**Try it**
Present the lines below again, exactly as they stand.

Saved data entries:
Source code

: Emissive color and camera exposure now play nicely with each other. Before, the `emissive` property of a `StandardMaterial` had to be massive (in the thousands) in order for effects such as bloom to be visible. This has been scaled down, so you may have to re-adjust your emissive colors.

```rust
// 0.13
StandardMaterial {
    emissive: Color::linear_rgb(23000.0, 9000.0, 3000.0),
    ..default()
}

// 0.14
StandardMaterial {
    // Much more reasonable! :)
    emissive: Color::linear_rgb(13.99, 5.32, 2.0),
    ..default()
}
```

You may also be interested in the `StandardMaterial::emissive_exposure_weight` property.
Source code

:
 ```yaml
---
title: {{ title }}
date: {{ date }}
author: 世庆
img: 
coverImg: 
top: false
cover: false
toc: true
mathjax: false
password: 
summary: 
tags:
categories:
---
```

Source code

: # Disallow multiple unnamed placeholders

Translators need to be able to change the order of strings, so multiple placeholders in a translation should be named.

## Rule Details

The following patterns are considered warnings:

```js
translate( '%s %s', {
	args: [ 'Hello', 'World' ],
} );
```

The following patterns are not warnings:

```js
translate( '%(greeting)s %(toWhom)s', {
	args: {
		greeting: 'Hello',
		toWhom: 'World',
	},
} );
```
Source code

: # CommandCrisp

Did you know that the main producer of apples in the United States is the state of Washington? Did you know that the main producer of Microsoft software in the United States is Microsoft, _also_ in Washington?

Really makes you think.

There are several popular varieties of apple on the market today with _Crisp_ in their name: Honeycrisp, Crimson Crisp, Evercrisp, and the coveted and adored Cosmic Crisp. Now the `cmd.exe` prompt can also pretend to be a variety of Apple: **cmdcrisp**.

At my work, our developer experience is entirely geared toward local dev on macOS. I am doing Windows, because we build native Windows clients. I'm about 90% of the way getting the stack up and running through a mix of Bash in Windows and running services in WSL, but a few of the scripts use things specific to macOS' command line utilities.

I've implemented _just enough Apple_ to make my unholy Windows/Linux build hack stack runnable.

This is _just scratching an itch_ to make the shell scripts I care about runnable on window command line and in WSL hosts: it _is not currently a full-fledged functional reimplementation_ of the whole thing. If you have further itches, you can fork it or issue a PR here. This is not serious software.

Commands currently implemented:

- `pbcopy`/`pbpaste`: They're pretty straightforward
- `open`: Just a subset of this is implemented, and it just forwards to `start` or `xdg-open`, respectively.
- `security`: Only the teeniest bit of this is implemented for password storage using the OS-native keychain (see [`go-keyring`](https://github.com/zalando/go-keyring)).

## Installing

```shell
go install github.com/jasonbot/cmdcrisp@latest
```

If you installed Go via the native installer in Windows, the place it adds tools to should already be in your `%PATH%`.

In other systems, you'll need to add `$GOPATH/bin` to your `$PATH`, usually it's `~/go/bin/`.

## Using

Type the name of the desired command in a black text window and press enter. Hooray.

**Finished task**
Source code

: Emissive color and camera exposure now play nicely with each other. Before, the `emissive` property of a `StandardMaterial` had to be massive (in the thousands) in order for effects such as bloom to be visible. This has been scaled down, so you may have to re-adjust your emissive colors.

```rust
// 0.13
StandardMaterial {
    emissive: Color::linear_rgb(23000.0, 9000.0, 3000.0),
    ..default()
}

// 0.14
StandardMaterial {
    // Much more reasonable! :)
    emissive: Color::linear_rgb(13.99, 5.32, 2.0),
    ..default()
}
```

You may also be interested in the `StandardMaterial::emissive_exposure_weight` property.
Source code

:
 ```yaml
---
title: {{ title }}
date: {{ date }}
author: 世庆
img: 
coverImg: 
top: false
cover: false
toc: true
mathjax: false
password: 
summary: 
tags:
categories:
---
```

Source code

: # Disallow multiple unnamed placeholders

Translators need to be able to change the order of strings, so multiple placeholders in a translation should be named.

## Rule Details

The following patterns are considered warnings:

```js
translate( '%s %s', {
	args: [ 'Hello', 'World' ],
} );
```

The following patterns are not warnings:

```js
translate( '%(greeting)s %(toWhom)s', {
	args: {
		greeting: 'Hello',
		toWhom: 'World',
	},
} );
```
Source code

: # CommandCrisp

Did you know that the main producer of apples in the United States is the state of Washington? Did you know that the main producer of Microsoft software in the United States is Microsoft, _also_ in Washington?

Really makes you think.

There are several popular varieties of apple on the market today with _Crisp_ in their name: Honeycrisp, Crimson Crisp, Evercrisp, and the coveted and adored Cosmic Crisp. Now the `cmd.exe` prompt can also pretend to be a variety of Apple: **cmdcrisp**.

At my work, our developer experience is entirely geared toward local dev on macOS. I am doing Windows, because we build native Windows clients. I'm about 90% of the way getting the stack up and running through a mix of Bash in Windows and running services in WSL, but a few of the scripts use things specific to macOS' command line utilities.

I've implemented _just enough Apple_ to make my unholy Windows/Linux build hack stack runnable.

This is _just scratching an itch_ to make the shell scripts I care about runnable on window command line and in WSL hosts: it _is not currently a full-fledged functional reimplementation_ of the whole thing. If you have further itches, you can fork it or issue a PR here. This is not serious software.

Commands currently implemented:

- `pbcopy`/`pbpaste`: They're pretty straightforward
- `open`: Just a subset of this is implemented, and it just forwards to `start` or `xdg-open`, respectively.
- `security`: Only the teeniest bit of this is implemented for password storage using the OS-native keychain (see [`go-keyring`](https://github.com/zalando/go-keyring)).

## Installing

```shell
go install github.com/jasonbot/cmdcrisp@latest
```

If you installed Go via the native installer in Windows, the place it adds tools to should already be in your `%PATH%`.

In other systems, you'll need to add `$GOPATH/bin` to your `$PATH`, usually it's `~/go/bin/`.

## Using

Type the name of the desired command in a black text window and press enter. Hooray.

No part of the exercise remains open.